Wednesday 30 January 2019

Review - We Must Be Brave by Frances Liardet

We Must Be Brave by Frances Liardet
Publisher: 4th Estate (Harper Collins UK)
Release date: 7 February 2019
Back cover blurb: A woman; a war; a child that changed everything. Spanning the sweep of the twentieth century, We Must Be Brave is a luminous and profoundly moving novel about the people we rescue and the ways in which they rescue us back. She was fast asleep on the back seat of the bus. Curled up, thumb in mouth. Four, maybe five years old. I turned around. The last few passengers were shuffling away from me down the aisle to the doors. ‘Whose is this child?’ I called. Nobody looked back. December, 1940. As German bombs fall on Southampton, the city’s residents flee to the surrounding villages. In Upton village, amid the chaos, newly-married Ellen Parr finds a girl sleeping, unclaimed at the back of an empty bus. Little Pamela, it seems, is entirely alone. Ellen has always believed she does not want children, but when she takes Pamela into her home the child cracks open the past Ellen thought she had escaped and the future she and her husband Selwyn had dreamed for themselves. As the war rages on, love grows where it was least expected, surprising them all. But with the end of the fighting comes the realization that Pamela was never theirs to keep… A story of courage and kindness, hardship and friendship, We Must be Brave explores the fierce love we feel for our children and the astonishing power of that love to endure.

We Must Be Brave, is a sentiment that the reader should probably keep in mind whilst reading this beautifully written novel, for its subject matter is at times difficult to endure.

We Must Be Brave is a novel that focuses on the trials and tribulations that must have affected many families during the second world war, but this perspective is rarely written about.

Ellen Parr is a newly-married, childless young woman who finds a girl sleeping, unclaimed on the back of an empty bus. The bus has recently arrived from Southampton whose residents have been made homeless by relentless German bombers.

Little Pamela it transpires is entirely alone in the world. Abandoned in the chaos at Southampton, her Mother now dead in a bombing raid, Pamela (on her part somewhat reluctantly) is taken in by the Parr family. 

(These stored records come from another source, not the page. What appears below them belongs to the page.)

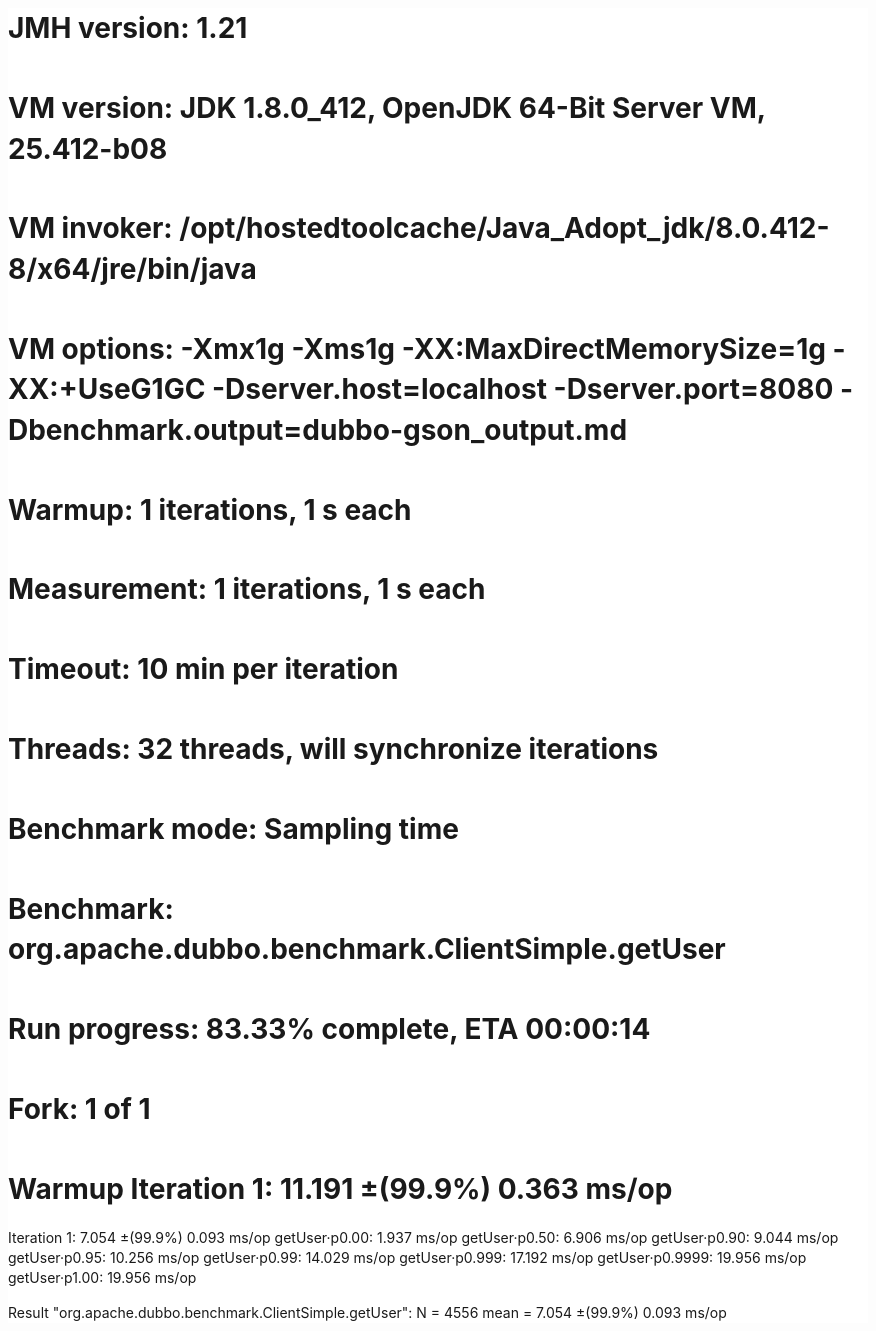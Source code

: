 # JMH version: 1.21
# VM version: JDK 1.8.0_412, OpenJDK 64-Bit Server VM, 25.412-b08
# VM invoker: /opt/hostedtoolcache/Java_Adopt_jdk/8.0.412-8/x64/jre/bin/java
# VM options: -Xmx1g -Xms1g -XX:MaxDirectMemorySize=1g -XX:+UseG1GC -Dserver.host=localhost -Dserver.port=8080 -Dbenchmark.output=dubbo-gson_output.md
# Warmup: 1 iterations, 1 s each
# Measurement: 1 iterations, 1 s each
# Timeout: 10 min per iteration
# Threads: 32 threads, will synchronize iterations
# Benchmark mode: Sampling time
# Benchmark: org.apache.dubbo.benchmark.ClientSimple.getUser

# Run progress: 83.33% complete, ETA 00:00:14
# Fork: 1 of 1
# Warmup Iteration   1: 11.191 ±(99.9%) 0.363 ms/op
Iteration   1: 7.054 ±(99.9%) 0.093 ms/op
                 getUser·p0.00:   1.937 ms/op
                 getUser·p0.50:   6.906 ms/op
                 getUser·p0.90:   9.044 ms/op
                 getUser·p0.95:   10.256 ms/op
                 getUser·p0.99:   14.029 ms/op
                 getUser·p0.999:  17.192 ms/op
                 getUser·p0.9999: 19.956 ms/op
                 getUser·p1.00:   19.956 ms/op



Result "org.apache.dubbo.benchmark.ClientSimple.getUser":
  N = 4556
  mean =      7.054 ±(99.9%) 0.093 ms/op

After an attempt to place her elsewhere, the Parr's come to accept Pamela as their own, despite her poor behaviour, which was no doubt common of a child in her situation. After desperate attempts to contact any remaining family are exhausted, the Parr's form an unbreakable bond with the child and don't expect that she will ever see her real family again.

Ellen's world is turned upside down when a relative stranger appears on her doorstep, her face familiar, but Ellen cannot understand why. As she explains her reason for her visit, Ellen realises that she could be about to lose everything she never knew she wanted.

We Must Be Brave is a very moving novel, but also uplifting novel, and I was bereft when I go to the end! This deserves to be one of the books of 2019, and I cannot recommend it enough.

We Must Be Brave is available from 7 February 2019.
You can pre-order it now via Amazon online and all good book shops.

Thank You to the publishers who approved my request via netgalley in exchange for an honest review.